If you weren’t with me last time, I’m looking at the career of one of the most famous Latin American (if not world) writers.

In the 1950s, Borges became almost totally blind.  The irony of the affliction of blindness on a writer was not lost on him, as the following admirably demonstrates.

Nadie rebaje a lágrima o reproche

esta declaración de la maestría

de Dios, que con magnífica ironía

me dio a la vez los libros y la noche

“No one should read self-pity or reproach

Into this statement of the majesty

Of God; who with such splendid irony,

Granted me books and night at one touch.”

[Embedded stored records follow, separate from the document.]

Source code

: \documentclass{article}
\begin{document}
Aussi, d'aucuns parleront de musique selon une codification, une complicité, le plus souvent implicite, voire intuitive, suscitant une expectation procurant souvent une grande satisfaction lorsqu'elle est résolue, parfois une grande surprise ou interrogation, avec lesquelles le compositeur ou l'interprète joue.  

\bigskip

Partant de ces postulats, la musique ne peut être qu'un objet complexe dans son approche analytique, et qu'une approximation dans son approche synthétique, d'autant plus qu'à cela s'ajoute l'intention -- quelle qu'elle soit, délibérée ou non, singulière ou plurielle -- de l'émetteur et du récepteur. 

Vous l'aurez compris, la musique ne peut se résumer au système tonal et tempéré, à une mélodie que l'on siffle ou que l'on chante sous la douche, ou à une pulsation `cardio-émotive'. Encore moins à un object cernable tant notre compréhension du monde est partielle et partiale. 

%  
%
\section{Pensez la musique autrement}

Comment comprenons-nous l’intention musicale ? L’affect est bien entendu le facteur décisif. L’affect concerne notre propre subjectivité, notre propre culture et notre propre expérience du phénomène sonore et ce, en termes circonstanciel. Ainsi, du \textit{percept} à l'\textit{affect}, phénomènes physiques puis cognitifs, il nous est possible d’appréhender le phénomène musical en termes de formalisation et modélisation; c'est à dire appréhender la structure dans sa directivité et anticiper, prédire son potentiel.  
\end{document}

I first became aware of Borges when reading Louis Theroux’s ‘The Old Patagonian Express’, the story of Theroux’s journey by train from Boston in the USA to the far south of Argentina.  When he got to Buenos Aires, Theroux spent much time with Borges, reading to him and discussing literature and favourite writers.

It wasn’t until he was translated into English that Borges’ international reputation was cemented, helped considerably by his being awarded, along with Samuel Beckett, the first Prix International, recognition that stirred great interest in his work. In 1962, two major anthologies of Borges’s writings were published in English: Ficciones and Labyrinths, and these helped develop an interest in his work in North America and Europe.

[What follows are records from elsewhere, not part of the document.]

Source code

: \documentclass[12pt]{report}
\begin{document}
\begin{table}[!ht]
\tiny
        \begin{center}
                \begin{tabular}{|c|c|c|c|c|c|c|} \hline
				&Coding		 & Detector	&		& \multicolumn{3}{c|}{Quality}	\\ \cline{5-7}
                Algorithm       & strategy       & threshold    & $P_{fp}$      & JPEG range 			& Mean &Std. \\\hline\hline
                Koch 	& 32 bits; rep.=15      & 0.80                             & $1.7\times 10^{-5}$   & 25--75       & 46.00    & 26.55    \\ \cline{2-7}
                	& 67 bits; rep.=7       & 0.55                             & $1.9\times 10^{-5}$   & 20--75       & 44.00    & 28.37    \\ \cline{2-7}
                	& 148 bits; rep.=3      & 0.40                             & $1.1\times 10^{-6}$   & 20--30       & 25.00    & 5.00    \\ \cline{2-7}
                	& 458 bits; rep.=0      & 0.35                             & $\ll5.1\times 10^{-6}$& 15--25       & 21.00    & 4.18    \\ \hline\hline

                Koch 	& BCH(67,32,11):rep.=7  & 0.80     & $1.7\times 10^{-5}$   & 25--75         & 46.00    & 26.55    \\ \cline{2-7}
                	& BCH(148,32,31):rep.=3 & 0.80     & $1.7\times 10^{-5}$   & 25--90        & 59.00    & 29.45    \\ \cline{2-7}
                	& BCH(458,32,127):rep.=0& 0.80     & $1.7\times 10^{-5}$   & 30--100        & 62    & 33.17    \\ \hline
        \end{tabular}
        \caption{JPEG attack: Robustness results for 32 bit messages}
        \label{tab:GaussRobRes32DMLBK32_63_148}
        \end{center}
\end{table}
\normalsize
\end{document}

He was fiercely critical of the extremes of both left and right, especially the Peronists who he – rightly, as history has shown – believed were very bad for Argentina.

You can find Borges in Waterstones and while, like Gabriel García Márquez, he can be difficult to read, the effort is well worth it.  There is also a long and detailed entry in Wikipedia which will give you more information on this exceptionally talented Argentinian writer.